### WHAT YOU ARE ASKED TO DO
Report, from the records below, every line where the word "texttt" appears.

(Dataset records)
────────────────────

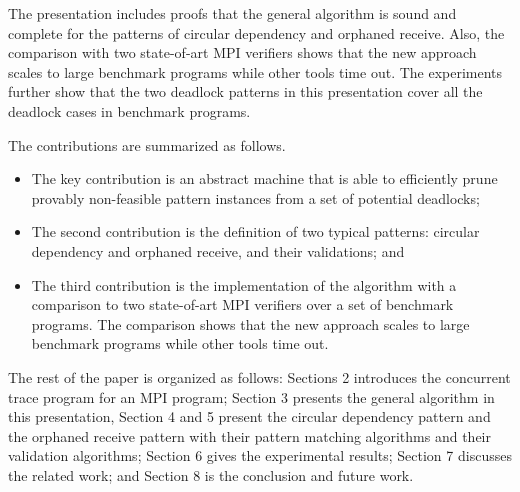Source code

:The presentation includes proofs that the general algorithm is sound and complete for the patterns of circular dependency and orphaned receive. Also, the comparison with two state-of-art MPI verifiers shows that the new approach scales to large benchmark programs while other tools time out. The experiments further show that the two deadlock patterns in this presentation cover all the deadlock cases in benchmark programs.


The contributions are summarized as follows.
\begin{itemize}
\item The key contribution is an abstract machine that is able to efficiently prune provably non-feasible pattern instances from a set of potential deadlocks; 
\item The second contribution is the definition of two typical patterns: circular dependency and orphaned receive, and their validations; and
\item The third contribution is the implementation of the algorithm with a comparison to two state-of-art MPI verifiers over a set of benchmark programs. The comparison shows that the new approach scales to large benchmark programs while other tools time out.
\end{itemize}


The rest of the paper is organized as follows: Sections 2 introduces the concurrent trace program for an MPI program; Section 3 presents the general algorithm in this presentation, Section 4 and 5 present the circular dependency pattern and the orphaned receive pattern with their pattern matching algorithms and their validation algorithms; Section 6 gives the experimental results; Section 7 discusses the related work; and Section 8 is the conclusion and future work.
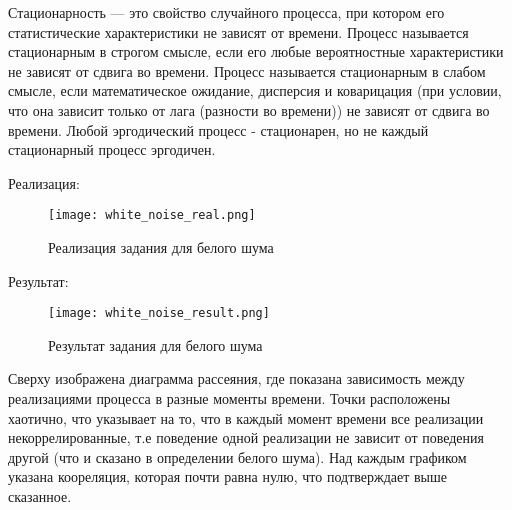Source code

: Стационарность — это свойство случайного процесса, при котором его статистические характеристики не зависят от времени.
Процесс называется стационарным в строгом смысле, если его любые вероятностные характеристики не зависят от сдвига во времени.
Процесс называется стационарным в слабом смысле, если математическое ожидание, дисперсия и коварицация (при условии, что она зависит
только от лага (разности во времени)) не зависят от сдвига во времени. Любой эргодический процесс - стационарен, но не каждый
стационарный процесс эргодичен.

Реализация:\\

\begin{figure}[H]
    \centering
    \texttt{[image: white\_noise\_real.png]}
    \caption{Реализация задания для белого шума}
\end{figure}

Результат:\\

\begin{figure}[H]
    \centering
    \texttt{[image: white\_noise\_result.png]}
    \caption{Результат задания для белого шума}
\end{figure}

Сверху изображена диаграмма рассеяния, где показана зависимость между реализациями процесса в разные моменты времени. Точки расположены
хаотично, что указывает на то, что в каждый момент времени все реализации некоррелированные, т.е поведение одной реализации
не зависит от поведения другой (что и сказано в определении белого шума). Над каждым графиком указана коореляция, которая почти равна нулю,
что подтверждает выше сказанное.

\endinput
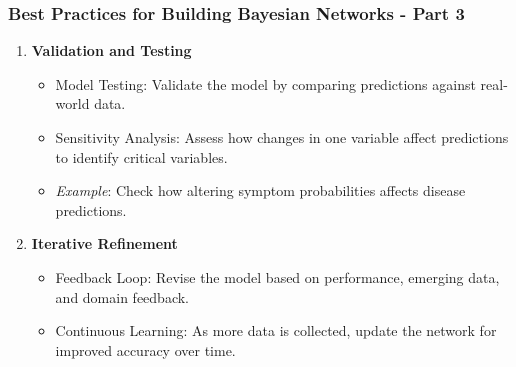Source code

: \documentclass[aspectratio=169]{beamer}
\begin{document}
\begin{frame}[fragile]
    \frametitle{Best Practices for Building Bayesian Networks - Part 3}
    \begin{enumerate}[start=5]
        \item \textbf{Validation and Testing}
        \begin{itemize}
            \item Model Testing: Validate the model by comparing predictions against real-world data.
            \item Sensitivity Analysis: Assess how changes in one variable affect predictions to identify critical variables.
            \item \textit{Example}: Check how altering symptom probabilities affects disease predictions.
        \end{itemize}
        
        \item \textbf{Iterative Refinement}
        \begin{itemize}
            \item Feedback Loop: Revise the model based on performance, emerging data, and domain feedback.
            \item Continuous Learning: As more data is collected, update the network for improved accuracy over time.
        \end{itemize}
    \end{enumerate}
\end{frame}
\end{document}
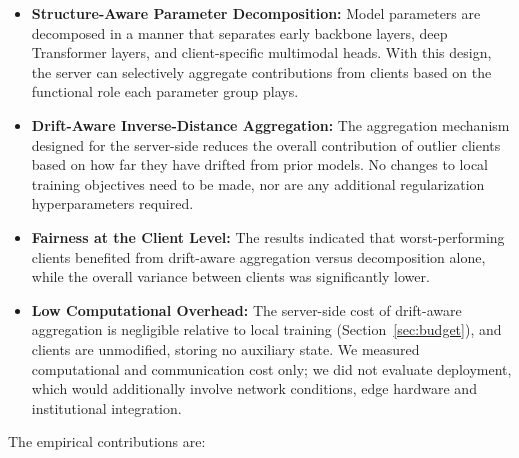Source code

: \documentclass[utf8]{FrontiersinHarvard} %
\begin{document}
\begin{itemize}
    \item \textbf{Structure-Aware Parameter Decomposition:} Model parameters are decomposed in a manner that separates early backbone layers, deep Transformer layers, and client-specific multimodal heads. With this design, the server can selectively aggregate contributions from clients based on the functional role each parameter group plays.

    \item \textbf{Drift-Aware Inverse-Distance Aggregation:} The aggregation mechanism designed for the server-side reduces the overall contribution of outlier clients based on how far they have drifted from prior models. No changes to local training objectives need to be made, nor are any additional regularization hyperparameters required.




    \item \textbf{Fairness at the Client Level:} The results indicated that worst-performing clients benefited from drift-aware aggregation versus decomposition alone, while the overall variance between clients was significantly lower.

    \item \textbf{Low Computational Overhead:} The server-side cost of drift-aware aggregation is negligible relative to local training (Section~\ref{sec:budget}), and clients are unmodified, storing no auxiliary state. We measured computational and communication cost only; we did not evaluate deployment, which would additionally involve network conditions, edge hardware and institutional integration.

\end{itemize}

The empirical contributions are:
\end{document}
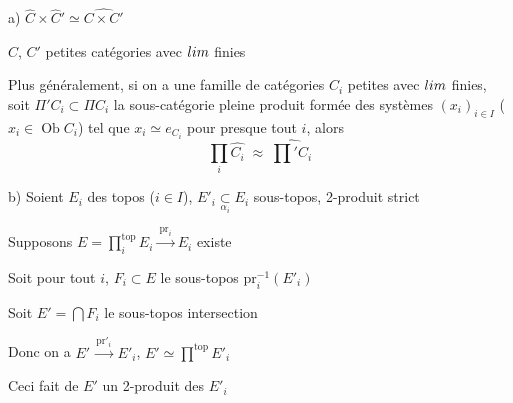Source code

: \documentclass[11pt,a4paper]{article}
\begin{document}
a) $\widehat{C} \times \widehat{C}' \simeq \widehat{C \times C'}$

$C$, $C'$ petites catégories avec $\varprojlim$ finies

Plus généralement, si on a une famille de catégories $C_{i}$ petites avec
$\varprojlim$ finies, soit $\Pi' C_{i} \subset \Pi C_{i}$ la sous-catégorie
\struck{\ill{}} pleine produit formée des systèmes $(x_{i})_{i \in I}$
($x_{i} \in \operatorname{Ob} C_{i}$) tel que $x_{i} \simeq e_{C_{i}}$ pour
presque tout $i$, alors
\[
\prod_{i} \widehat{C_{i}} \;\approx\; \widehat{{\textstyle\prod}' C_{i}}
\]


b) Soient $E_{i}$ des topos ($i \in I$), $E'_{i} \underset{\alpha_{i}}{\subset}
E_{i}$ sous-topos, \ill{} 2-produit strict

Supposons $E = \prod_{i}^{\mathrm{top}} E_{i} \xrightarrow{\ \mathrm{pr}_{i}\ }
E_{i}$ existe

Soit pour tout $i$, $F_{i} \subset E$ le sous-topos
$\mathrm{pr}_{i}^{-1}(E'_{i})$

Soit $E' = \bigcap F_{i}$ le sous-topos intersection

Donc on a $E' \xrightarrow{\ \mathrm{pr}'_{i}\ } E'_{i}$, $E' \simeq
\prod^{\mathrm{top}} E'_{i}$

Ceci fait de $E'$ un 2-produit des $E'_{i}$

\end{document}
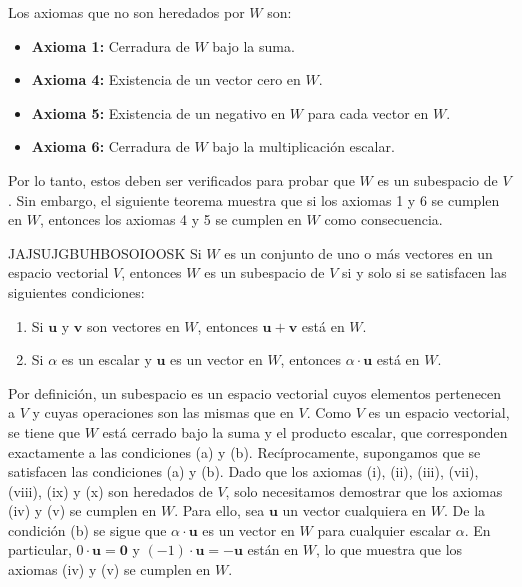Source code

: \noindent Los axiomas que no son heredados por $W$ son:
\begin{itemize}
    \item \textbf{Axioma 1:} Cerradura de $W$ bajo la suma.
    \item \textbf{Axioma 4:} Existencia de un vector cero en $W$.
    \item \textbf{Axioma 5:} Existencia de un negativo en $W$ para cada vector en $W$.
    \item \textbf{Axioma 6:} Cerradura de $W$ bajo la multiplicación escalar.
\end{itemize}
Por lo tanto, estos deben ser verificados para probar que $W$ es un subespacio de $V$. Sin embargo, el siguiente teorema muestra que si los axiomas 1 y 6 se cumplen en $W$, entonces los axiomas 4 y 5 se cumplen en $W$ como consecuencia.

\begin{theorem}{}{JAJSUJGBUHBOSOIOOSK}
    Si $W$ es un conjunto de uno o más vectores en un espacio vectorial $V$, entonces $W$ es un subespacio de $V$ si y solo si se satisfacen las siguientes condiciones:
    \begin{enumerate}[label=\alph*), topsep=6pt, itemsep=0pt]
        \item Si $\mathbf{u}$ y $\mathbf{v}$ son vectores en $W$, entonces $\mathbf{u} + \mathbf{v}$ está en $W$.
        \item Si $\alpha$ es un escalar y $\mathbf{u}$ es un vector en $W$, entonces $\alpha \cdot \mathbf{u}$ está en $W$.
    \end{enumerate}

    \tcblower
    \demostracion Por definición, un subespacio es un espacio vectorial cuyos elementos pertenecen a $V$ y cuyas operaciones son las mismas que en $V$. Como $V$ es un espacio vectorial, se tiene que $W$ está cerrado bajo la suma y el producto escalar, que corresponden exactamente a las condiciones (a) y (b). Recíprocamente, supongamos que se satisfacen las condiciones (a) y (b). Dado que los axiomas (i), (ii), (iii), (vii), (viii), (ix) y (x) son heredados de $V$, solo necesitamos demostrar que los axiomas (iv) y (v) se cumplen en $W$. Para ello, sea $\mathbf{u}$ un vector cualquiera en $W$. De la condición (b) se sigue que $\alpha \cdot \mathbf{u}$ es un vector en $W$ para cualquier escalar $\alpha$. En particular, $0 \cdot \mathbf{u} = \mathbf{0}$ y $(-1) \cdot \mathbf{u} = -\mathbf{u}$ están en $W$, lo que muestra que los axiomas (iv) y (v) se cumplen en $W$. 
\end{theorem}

────────────────────

### SOLUTION BELOW
    \texttt{[image: white\_noise\_real.png]}
    \texttt{[image: white\_noise\_result.png]}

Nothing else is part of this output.